What you tweet could cost you
Yesterday I came across this Reuters article by
The title employs a common marketing rule. Frame bad news as good news. Instead of saying, Big data shifts costs to pessimistic tweeters, mention only those who will benefit.
So, what’s going on? In the usual big data fashion, it’s not entirely clear. But the idea is your future health will be measured by your tweets and your premium will go up if it’s bad news. From the article:
In a study cited by the Swiss group last month, researchers found Twitter data alone a more reliable predictor of heart disease than all standard health and socioeconomic measures combined.
Geographic regions represented by particularly high use of negative-emotion and expletive words corresponded to higher occurrences of fatal heart disease in those communities.
To be clear, no insurance company is currently using Twitter data against anyone (or for anyone), at least not openly. The idea outlined in the article is that people could set up accounts to share their personal data with companies like insurance companies, as a way of showing off their healthiness. They’d be using a company like digi.me to do this. Monetize your data and so on. Of course, that would be the case at the beginning, to train the algorithm. Later on who knows.

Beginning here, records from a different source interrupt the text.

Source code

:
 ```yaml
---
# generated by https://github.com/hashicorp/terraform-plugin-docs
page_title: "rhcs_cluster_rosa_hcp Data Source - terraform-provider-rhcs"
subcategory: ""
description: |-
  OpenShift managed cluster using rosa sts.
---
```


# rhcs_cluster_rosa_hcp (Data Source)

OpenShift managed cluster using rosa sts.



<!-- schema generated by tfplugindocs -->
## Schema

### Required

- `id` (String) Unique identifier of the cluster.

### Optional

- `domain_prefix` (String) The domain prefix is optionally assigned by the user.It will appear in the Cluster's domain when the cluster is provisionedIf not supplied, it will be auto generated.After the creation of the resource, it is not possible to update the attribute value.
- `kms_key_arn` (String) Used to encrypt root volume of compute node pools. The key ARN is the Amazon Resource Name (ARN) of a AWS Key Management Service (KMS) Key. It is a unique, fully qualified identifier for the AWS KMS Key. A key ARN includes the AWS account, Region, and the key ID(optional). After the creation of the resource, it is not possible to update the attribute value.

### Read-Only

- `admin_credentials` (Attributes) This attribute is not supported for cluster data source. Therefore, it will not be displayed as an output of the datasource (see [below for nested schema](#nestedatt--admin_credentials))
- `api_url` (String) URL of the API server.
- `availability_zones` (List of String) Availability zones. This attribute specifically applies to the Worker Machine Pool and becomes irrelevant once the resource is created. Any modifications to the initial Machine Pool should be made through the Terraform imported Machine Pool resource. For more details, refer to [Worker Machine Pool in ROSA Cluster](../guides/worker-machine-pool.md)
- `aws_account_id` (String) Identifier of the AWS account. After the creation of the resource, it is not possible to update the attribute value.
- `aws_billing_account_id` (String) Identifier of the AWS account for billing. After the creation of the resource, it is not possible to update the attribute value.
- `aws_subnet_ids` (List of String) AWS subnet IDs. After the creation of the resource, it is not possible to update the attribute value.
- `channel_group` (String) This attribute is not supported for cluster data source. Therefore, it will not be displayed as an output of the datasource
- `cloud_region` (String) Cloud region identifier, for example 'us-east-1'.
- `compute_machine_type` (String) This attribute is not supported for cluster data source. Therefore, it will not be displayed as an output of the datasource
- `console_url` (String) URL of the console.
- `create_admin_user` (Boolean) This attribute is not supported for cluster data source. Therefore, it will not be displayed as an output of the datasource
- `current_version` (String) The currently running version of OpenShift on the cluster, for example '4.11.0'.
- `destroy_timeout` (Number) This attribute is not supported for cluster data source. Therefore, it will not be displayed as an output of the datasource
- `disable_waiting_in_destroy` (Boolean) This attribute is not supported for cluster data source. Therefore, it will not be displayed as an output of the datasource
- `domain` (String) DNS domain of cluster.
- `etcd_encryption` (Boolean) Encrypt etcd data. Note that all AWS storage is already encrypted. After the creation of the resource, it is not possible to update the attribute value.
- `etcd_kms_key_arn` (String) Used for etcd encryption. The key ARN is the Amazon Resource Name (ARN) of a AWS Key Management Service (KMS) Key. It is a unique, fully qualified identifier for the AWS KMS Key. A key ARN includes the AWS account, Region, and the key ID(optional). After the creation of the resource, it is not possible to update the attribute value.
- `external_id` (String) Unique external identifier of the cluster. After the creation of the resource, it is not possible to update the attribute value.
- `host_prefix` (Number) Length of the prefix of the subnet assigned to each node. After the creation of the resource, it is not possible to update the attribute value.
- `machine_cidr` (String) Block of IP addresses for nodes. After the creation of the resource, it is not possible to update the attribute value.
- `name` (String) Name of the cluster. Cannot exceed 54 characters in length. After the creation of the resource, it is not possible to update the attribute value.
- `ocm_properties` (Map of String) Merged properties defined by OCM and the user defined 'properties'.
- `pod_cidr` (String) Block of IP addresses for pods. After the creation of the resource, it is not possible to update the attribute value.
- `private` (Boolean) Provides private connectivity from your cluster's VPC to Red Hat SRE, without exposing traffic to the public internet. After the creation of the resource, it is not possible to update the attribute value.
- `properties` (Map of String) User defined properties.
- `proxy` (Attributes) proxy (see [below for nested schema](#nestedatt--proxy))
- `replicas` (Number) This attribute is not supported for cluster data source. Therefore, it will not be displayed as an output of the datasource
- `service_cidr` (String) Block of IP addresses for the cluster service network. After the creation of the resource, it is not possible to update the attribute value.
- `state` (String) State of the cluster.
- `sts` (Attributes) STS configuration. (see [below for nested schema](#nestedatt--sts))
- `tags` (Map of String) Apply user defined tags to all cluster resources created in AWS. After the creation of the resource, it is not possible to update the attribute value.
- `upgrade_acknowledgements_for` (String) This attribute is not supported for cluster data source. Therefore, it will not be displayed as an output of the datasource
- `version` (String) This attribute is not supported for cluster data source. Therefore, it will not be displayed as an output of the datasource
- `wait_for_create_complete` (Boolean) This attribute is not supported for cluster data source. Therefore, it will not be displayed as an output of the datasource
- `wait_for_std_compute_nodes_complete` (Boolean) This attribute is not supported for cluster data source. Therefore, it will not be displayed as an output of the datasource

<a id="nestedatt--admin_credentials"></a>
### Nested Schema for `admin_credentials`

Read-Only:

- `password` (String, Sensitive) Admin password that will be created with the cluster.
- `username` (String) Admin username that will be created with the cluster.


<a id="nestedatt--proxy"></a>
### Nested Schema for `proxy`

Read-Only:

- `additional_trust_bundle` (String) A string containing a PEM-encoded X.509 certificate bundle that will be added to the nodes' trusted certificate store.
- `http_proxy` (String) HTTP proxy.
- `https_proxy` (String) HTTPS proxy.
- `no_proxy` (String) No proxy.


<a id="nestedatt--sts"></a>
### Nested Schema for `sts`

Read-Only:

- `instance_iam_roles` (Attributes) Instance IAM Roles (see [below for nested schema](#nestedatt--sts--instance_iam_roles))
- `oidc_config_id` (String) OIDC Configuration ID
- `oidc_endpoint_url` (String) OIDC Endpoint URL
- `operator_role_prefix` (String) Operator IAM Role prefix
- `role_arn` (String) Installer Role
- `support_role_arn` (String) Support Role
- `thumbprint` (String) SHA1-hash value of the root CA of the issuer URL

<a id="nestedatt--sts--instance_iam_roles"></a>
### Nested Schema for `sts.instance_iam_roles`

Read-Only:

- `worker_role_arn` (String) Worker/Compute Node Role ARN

While we’re on the topic of Twitter, I don’t know if I’ve had time to blog about University of Maryland Computer Science Professor Jennifer Golbeck. I met Professor Golbeck in D.C. last month when she interviewed me at Busboys and Poets. During that discussion she mentioned her paper, Predicting Personality from Social Media Text, in which she inferred personality traits from Twitter data. Here’s the abstract:
This paper replicates text-based Big Five personality score predictions generated by the Receptiviti API—a tool built on and tied to the popular psycholinguistic analysis tool Linguistic Inquiry and Word Count (LIWC). We use four social media datasets with posts and personality scores for nearly 9,000 users to determine the accuracy of the Receptiviti predictions. We found Mean Absolute Error rates in the 15–30% range, which is a higher error rate than other personality prediction algorithms in the literature. Preliminary analysis suggests relative scores between groups of subjects may be maintained, which may be sufficient for many applications.
Here’s how the topic came up. I was mentioning Kyle Behm, a young man I wrote about in my book who was denied a job based on a “big data” personality test. The case is problematic. It could represent a violation of the Americans with Disability Act, and a lawsuit filed in court is pending.
What Professor Golbeck demonstrates with her research is that, in the future, the employers won’t even need to notify applicants that their personalities are being scored at all, it could happen without their knowledge, through their social media posts and other culled information.
I’ll end with this quote from Christian Mumenthaler, CEO of Swiss Re, one of the insurance companies dabbling in Twitter data:
I personally would be cautious what I publish on the internet.